Well, the comments on my last post just keep rollin’. Thanks to commenters new and old for your informative views, and apologies that I haven’t had the time to respond to various points more fully. I take the point Joe Clarkson made – at root, this blog is supposed to be about farming. The trouble is, the shape of farming is driven by politics (we’ll know that agrarian populism has succeeded when and if it’s the other way around…) so inevitably writing about farming involves writing about politics. And politics interests me, so I could write about it endlessly.

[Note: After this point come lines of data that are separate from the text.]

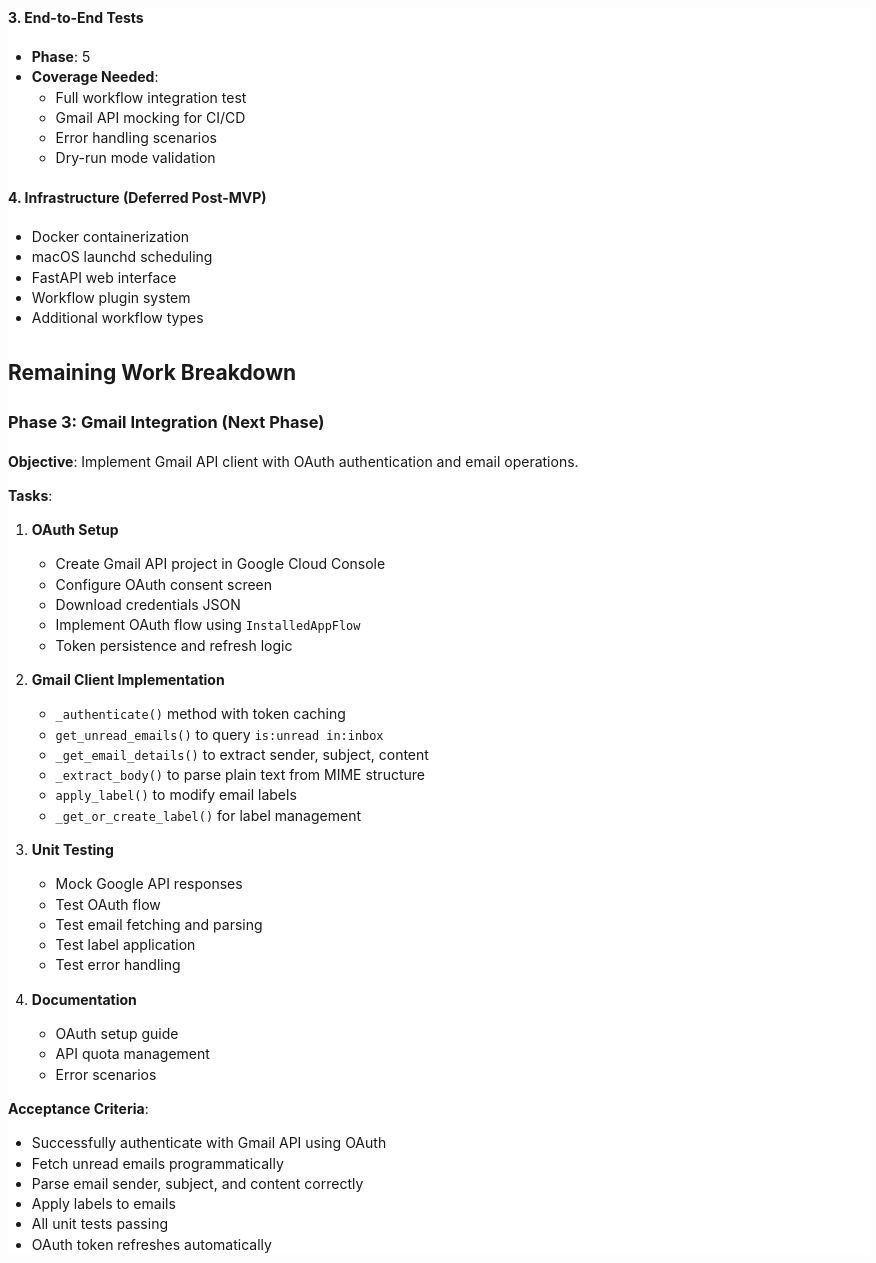 #### 3. End-to-End Tests
- **Phase**: 5
- **Coverage Needed**:
  - Full workflow integration test
  - Gmail API mocking for CI/CD
  - Error handling scenarios
  - Dry-run mode validation

#### 4. Infrastructure (Deferred Post-MVP)
- Docker containerization
- macOS launchd scheduling
- FastAPI web interface
- Workflow plugin system
- Additional workflow types

## Remaining Work Breakdown

### Phase 3: Gmail Integration (Next Phase)

**Objective**: Implement Gmail API client with OAuth authentication and email operations.

**Tasks**:
1. **OAuth Setup**
   - Create Gmail API project in Google Cloud Console
   - Configure OAuth consent screen
   - Download credentials JSON
   - Implement OAuth flow using `InstalledAppFlow`
   - Token persistence and refresh logic

2. **Gmail Client Implementation**
   - `_authenticate()` method with token caching
   - `get_unread_emails()` to query `is:unread in:inbox`
   - `_get_email_details()` to extract sender, subject, content
   - `_extract_body()` to parse plain text from MIME structure
   - `apply_label()` to modify email labels
   - `_get_or_create_label()` for label management

3. **Unit Testing**
   - Mock Google API responses
   - Test OAuth flow
   - Test email fetching and parsing
   - Test label application
   - Test error handling

4. **Documentation**
   - OAuth setup guide
   - API quota management
   - Error scenarios

**Acceptance Criteria**:
- Successfully authenticate with Gmail API using OAuth
- Fetch unread emails programmatically
- Parse email sender, subject, and content correctly
- Apply labels to emails
- All unit tests passing
- OAuth token refreshes automatically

But it can quickly become a rabbit hole (easy now, Clem) from which escape is impossible. So here I’m going to make a few closing comments regarding the previous post, answer a few questions posed to me about it in the form of a kind of gnomic political credo, and then leave it at that for now. But do carry on discussing if you wish. Small Farm Future is nothing if not generous with its bandwith. There’s plenty more I’d like to say about politics, populism, migration and the way the world is shaping. But I’ll aim to come back to it later in the year after more on farming, more on the Peasant’s Republic of Wessex and its environs, and more on history.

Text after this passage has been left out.